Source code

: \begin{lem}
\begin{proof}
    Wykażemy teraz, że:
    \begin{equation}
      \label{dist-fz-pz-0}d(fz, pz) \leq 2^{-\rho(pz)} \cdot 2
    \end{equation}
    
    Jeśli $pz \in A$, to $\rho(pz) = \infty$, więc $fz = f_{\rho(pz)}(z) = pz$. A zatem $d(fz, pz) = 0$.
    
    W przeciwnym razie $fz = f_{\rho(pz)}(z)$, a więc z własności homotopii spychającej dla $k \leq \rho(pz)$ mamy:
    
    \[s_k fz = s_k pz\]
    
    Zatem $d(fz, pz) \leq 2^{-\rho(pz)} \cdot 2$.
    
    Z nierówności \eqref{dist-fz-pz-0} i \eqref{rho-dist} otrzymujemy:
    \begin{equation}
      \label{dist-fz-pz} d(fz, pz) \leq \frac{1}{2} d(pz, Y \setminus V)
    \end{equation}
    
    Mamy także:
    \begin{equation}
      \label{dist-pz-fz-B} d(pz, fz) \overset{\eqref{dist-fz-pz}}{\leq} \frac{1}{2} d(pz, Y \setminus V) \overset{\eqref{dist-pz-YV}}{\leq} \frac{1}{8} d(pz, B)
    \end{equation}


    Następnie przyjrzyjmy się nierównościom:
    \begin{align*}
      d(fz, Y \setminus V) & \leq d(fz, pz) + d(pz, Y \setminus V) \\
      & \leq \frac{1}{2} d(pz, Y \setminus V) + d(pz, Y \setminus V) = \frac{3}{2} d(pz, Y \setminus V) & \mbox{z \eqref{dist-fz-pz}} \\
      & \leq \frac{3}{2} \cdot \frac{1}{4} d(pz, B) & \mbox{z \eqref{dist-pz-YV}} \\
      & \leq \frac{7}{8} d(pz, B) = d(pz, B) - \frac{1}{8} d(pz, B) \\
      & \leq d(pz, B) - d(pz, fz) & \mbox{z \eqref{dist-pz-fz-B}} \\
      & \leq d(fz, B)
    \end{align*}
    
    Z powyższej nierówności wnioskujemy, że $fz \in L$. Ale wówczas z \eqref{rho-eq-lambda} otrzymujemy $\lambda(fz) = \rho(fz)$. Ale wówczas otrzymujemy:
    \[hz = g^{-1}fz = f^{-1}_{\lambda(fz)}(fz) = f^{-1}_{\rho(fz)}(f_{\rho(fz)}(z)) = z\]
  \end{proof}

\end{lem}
#####
Your goal: From the first line to the last, retype the records exactly.

Result of the exercise:
Source code

: \begin{lem}
\begin{proof}
    Wykażemy teraz, że:
    \begin{equation}
      \label{dist-fz-pz-0}d(fz, pz) \leq 2^{-\rho(pz)} \cdot 2
    \end{equation}
    
    Jeśli $pz \in A$, to $\rho(pz) = \infty$, więc $fz = f_{\rho(pz)}(z) = pz$. A zatem $d(fz, pz) = 0$.
    
    W przeciwnym razie $fz = f_{\rho(pz)}(z)$, a więc z własności homotopii spychającej dla $k \leq \rho(pz)$ mamy:
    
    \[s_k fz = s_k pz\]
    
    Zatem $d(fz, pz) \leq 2^{-\rho(pz)} \cdot 2$.
    
    Z nierówności \eqref{dist-fz-pz-0} i \eqref{rho-dist} otrzymujemy:
    \begin{equation}
      \label{dist-fz-pz} d(fz, pz) \leq \frac{1}{2} d(pz, Y \setminus V)
    \end{equation}
    
    Mamy także:
    \begin{equation}
      \label{dist-pz-fz-B} d(pz, fz) \overset{\eqref{dist-fz-pz}}{\leq} \frac{1}{2} d(pz, Y \setminus V) \overset{\eqref{dist-pz-YV}}{\leq} \frac{1}{8} d(pz, B)
    \end{equation}


    Następnie przyjrzyjmy się nierównościom:
    \begin{align*}
      d(fz, Y \setminus V) & \leq d(fz, pz) + d(pz, Y \setminus V) \\
      & \leq \frac{1}{2} d(pz, Y \setminus V) + d(pz, Y \setminus V) = \frac{3}{2} d(pz, Y \setminus V) & \mbox{z \eqref{dist-fz-pz}} \\
      & \leq \frac{3}{2} \cdot \frac{1}{4} d(pz, B) & \mbox{z \eqref{dist-pz-YV}} \\
      & \leq \frac{7}{8} d(pz, B) = d(pz, B) - \frac{1}{8} d(pz, B) \\
      & \leq d(pz, B) - d(pz, fz) & \mbox{z \eqref{dist-pz-fz-B}} \\
      & \leq d(fz, B)
    \end{align*}
    
    Z powyższej nierówności wnioskujemy, że $fz \in L$. Ale wówczas z \eqref{rho-eq-lambda} otrzymujemy $\lambda(fz) = \rho(fz)$. Ale wówczas otrzymujemy:
    \[hz = g^{-1}fz = f^{-1}_{\lambda(fz)}(fz) = f^{-1}_{\rho(fz)}(f_{\rho(fz)}(z)) = z\]
  \end{proof}

\end{lem}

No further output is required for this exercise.